In der KORA-​Age-​Studie haben sie den Zusam­menhang zwi­schen Mus­kel­kraft und Mor­ta­lität unter­sucht. Wie stark ist dieser?

Wenn die Mus­kel­masse im Alter deutlich abnimmt, kann das die Lebens­er­wartung deutlich ver­ringern. Wir haben den Zusam­menhang zwi­schen spe­ziell der Greif­kraft und der Mor­ta­lität unter­sucht, wobei 1000 Per­sonen in die Studie ein­be­zogen waren. Adjus­tiert nach zahl­reichen Para­metern konnten wir fest­stellen, dass eine Greif­kraft von weniger als 30kg bei Männern bzw. weniger als 18kg bei Frauen mit einem 3,3‑fach erhöhten Mor­ta­li­täts­risiko einhergeht.

Wie lässt sich das erklären?

Die Mus­kel­kraft und ver­schiedene andere Alters­merkmale wie die respi­ra­to­rische Fitness beein­flussen ver­schie­denste Stoff­wech­selwege wie den Fett­stoff­wechsel, inflamm­a­to­rische Pro­zesse, Kno­chen­masse und ‑dichte. Die Ske­lett­mus­ku­latur sendet bei Akti­vierung zahl­reiche Myokine aus, sodass die Mus­ku­latur als endo­krines Organ zu ver­stehen ist.
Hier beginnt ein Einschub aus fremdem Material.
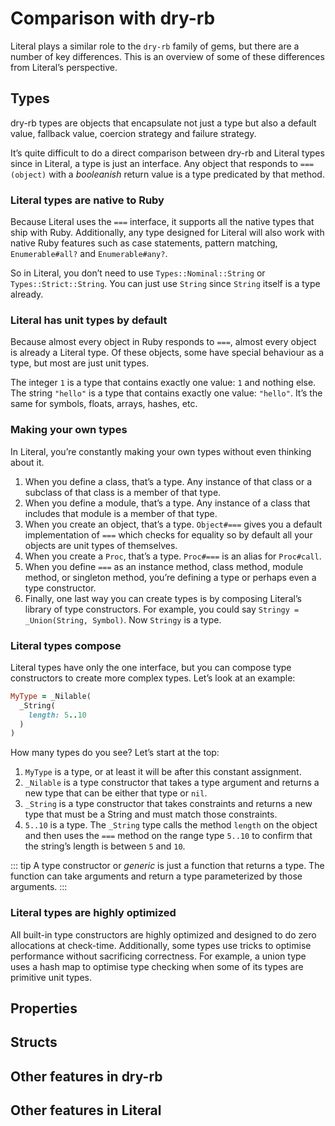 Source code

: # Comparison with dry-rb

Literal plays a similar role to the `dry-rb` family of gems, but there are a number of key differences. This is an overview of some of these differences from Literal’s perspective.

## Types

dry-rb types are objects that encapsulate not just a type but also a default value, fallback value, coercion strategy and failure strategy.

It’s quite difficult to do a direct comparison between dry-rb and Literal types since in Literal, a type is just an interface. Any object that responds to `===(object)` with a _booleanish_ return value is a type predicated by that method.

### Literal types are native to Ruby

Because Literal uses the `===` interface, it supports all the native types that ship with Ruby. Additionally, any type designed for Literal will also work with native Ruby features such as case statements, pattern matching, `Enumerable#all?` and `Enumerable#any?`.

So in Literal, you don’t need to use `Types::Nominal::String` or `Types::Strict::String`. You can just use `String` since `String` itself is a type already.

### Literal has unit types by default

Because almost every object in Ruby responds to `===`, almost every object is already a Literal type. Of these objects, some have special behaviour as a type, but most are just unit types.

The integer `1` is a type that contains exactly one value: `1` and nothing else. The string `"hello"` is a type that contains exactly one value: `"hello"`. It’s the same for symbols, floats, arrays, hashes, etc.

### Making your own types

In Literal, you’re constantly making your own types without even thinking about it.

1. When you define a class, that’s a type. Any instance of that class or a subclass of that class is a member of that type.
2. When you define a module, that’s a type. Any instance of a class that includes that module is a member of that type.
3. When you create an object, that’s a type. `Object#===` gives you a default implementation of `===` which checks for equality so by default all your objects are unit types of themselves.
4. When you create a `Proc`, that’s a type. `Proc#===` is an alias for `Proc#call`.
5. When you define `===` as an instance method, class method, module method, or singleton method, you’re defining a type or perhaps even a type constructor.
6. Finally, one last way you can create types is by composing Literal’s library of type constructors. For example, you could say `Stringy = _Union(String, Symbol)`. Now `Stringy` is a type.

### Literal types compose

Literal types have only the one interface, but you can compose type constructors to create more complex types. Let’s look at an example:

```ruby
MyType = _Nilable(
  _String(
    length: 5..10
  )
)
```

How many types do you see? Let’s start at the top:

1. `MyType` is a type, or at least it will be after this constant assignment.
2. `_Nilable` is a type constructor that takes a type argument and returns a new type that can be either that type or `nil`.
3. `_String` is a type constructor that takes constraints and returns a new type that must be a String and must match those constraints.
4. `5..10` is a type. The `_String` type calls the method `length` on the object and then uses the `===` method on the range type `5..10` to confirm that the string’s length is between `5` and `10`.

::: tip
A type constructor or _generic_ is just a function that returns a type. The function can take arguments and return a type parameterized by those arguments.
:::

### Literal types are highly optimized

All built-in type constructors are highly optimized and designed to do zero allocations at check-time. Additionally, some types use tricks to optimise performance without sacrificing correctness. For example, a union type uses a hash map to optimise type checking when some of its types are primitive unit types.

## Properties

## Structs

## Other features in dry-rb

## Other features in Literal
Welche Rolle spielt dabei die Ernährung?

Da die Expression von Genen, die die Syn­these meta­bo­li­scher und myo­fi­bril­lärer Pro­teine steuern, abnimmt, kommt der Pro­te­in­auf­nahme eine erhöhte Bedeutung zu. Da sich mit zuneh­mendem Alter der Schwel­lenwert erhöht, ab dem ein ana­boler Sti­mulus wirkt, dürfte die Pro­te­in­syn­these bei älteren Men­schen weniger von einem höheren Gesamt­spiegel essen­ti­eller Ami­no­säuren als vielmehr von post­pran­dialen Spitzen abhängen. Darüber hinaus wird dieser anabole Weg in fort­ge­schrit­tenem Alter durch die häufig gegebene Insu­lin­re­sistenz und chro­nische Inflamm­ation gehemmt.

Gibt es in diesem Zusam­menhang Pro­te­in­quellen, die besonders geeignet sind?
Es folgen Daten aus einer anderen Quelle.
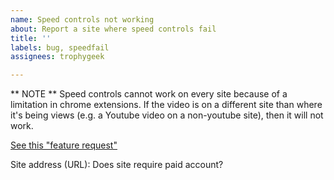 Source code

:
 ```yaml
---
name: Speed controls not working
about: Report a site where speed controls fail
title: ''
labels: bug, speedfail
assignees: trophygeek

---
```


** NOTE **
Speed controls cannot work on every site because of a limitation in chrome extensions. If the video is on a different site than where it's being views (e.g. a Youtube video on a non-youtube site), then it will not work.

[See this "feature request"](https://bugs.chromium.org/p/chromium/issues/detail?id=826433)

Site address (URL):
Does site require paid account?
Rasch in den Blut­kreislauf über­ge­hende Eiweiß­stoffe wie sie zum Bei­spiel in Molke ent­halten sind weisen einen grö­ßeren Effekt auf. Eine Schlüs­sel­rolle für den ana­bolen Effekt kommt Leucin zu. Zur Auf­recht­erhaltung der Stick­stoff­ba­lance benö­tigen ältere Men­schen – ins­be­sondere bei Vor­liegen einer Sar­ko­penie – eine erhöhte Pro­te­in­zufuhr von etwa 1–1,5 Gramm pro Kilo­gramm Kör­per­ge­wicht und Tag. Tat­sächlich liegt die Zufuhr in dieser Bevöl­ke­rungs­gruppe zu 50 Prozent bei weniger als 1 Gramm.

Kör­per­liches Training spielt für Dia­be­tiker offenbar auch eine besondere Rolle.
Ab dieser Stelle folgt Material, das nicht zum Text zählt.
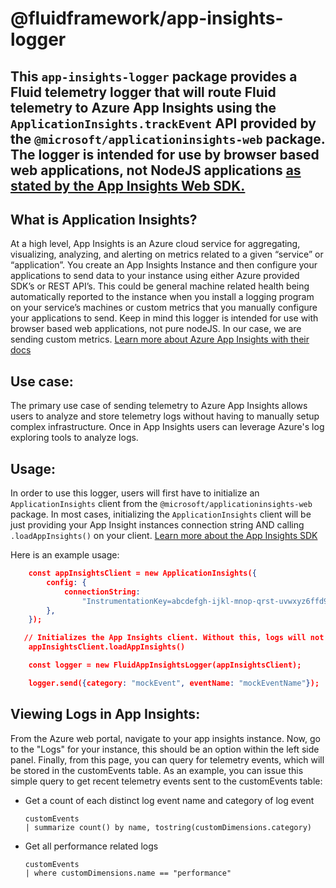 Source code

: # @fluidframework/app-insights-logger

## This `app-insights-logger` package provides a Fluid telemetry logger that will route Fluid telemetry to Azure App Insights using the `ApplicationInsights.trackEvent` API provided by the `@microsoft/applicationinsights-web` package. The logger is intended for use by browser based web applications, not NodeJS applications [as stated by the App Insights Web SDK.](https://learn.microsoft.com/en-us/azure/azure-monitor/app/app-insights-overview?tabs=net)

## What is Application Insights?

At a high level, App Insights is an Azure cloud service for aggregating, visualizing, analyzing, and alerting on metrics related to a given “service” or “application”.
You create an App Insights Instance and then configure your applications to send data to your instance using either Azure provided SDK’s or REST API’s.
This could be general machine related health being automatically reported to the instance when you install a logging program on your service’s machines or custom metrics that you manually configure your applications to send. Keep in mind this logger is intended for use with browser based web applications, not pure nodeJS.
In our case, we are sending custom metrics. [Learn more about Azure App Insights with their docs](https://learn.microsoft.com/en-us/azure/azure-monitor/app/app-insights-overview?tabs=net)

## Use case:

The primary use case of sending telemetry to Azure App Insights allows users to analyze and store telemetry logs without having to manually setup complex infrastructure.
Once in App Insights users can leverage Azure's log exploring tools to analyze logs.

## Usage:

In order to use this logger, users will first have to initialize an `ApplicationInsights` client from the `@microsoft/applicationinsights-web` package. In most cases, initializing the `ApplicationInsights` client will be just providing your App Insight instances connection string AND calling `.loadAppInsights()` on your client. [Learn more about the App Insights SDK](https://github.com/microsoft/ApplicationInsights-JS#before-getting-started)

Here is an example usage:

```json
	const appInsightsClient = new ApplicationInsights({
		config: {
			connectionString:
				"InstrumentationKey=abcdefgh-ijkl-mnop-qrst-uvwxyz6ffd9c;IngestionEndpoint=https://westus2-2.in.applicationinsights.azure.com/;LiveEndpoint=https://westus2.livediagnostics.monitor.azure.com/",
		},
	});

   // Initializes the App Insights client. Without this, logs will not be sent to Azure.
	appInsightsClient.loadAppInsights()

	const logger = new FluidAppInsightsLogger(appInsightsClient);

	logger.send({category: "mockEvent",	eventName: "mockEventName"});
```

## Viewing Logs in App Insights:

From the Azure web portal, navigate to your app insights instance. Now, go to the "Logs" for your instance, this should be an option within the left side panel. Finally, from this page, you can query for telemetry events, which will be stored in the customEvents table. As an example, you can issue this simple query to get recent telemetry events sent to the customEvents table:

-   Get a count of each distinct log event name and category of log event

    ```
    customEvents
    | summarize count() by name, tostring(customDimensions.category)
    ```

-   Get all performance related logs

    ```
    customEvents
    | where customDimensions.name == "performance"
    ```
Dabei geht es in erster Linie um Typ-​2-​Diabetiker, die häufig einen großen Anteil an vis­ze­ralem Fett­gewebe auf­weisen. Kör­per­liches Training zeitigt positive Effekte auf grund­sätzlich zwei Ebenen. Eine Reduktion des vis­ze­ralen Fett­ge­webes wirkt in Richtung einer bes­seren Insu­lin­sen­si­ti­vität, weil weniger Adi­po­zy­tokine bzw. freie Fett­säuren in Umlauf gelangen, die die Signal­trans­duktion stören. Und da die Mus­kel­masse das größte glu­ko­se­auf­neh­mende Organ ist, wirkt sich ein Zugewinn positiv auf die Blut­zu­cker­ho­möo­stase aus. Das Erfolgs­ge­heimnis ist, dass durch ein Kraft­training die Fett­ver­brennung in Ruhe und damit auch der Grund­umsatz ange­kurbelt werden und dass bis zu einige Stunden nach dem Training ein Nach­brenn­effekt besteht, durch den eine gestei­gerte mus­kuläre Fett­oxi­dation vor­liegt. Das ver­bessert auch die Insu­lin­re­sistenz. Es gibt aber noch einen dritten Weg, über den sich Kraft­training positiv auswirkt.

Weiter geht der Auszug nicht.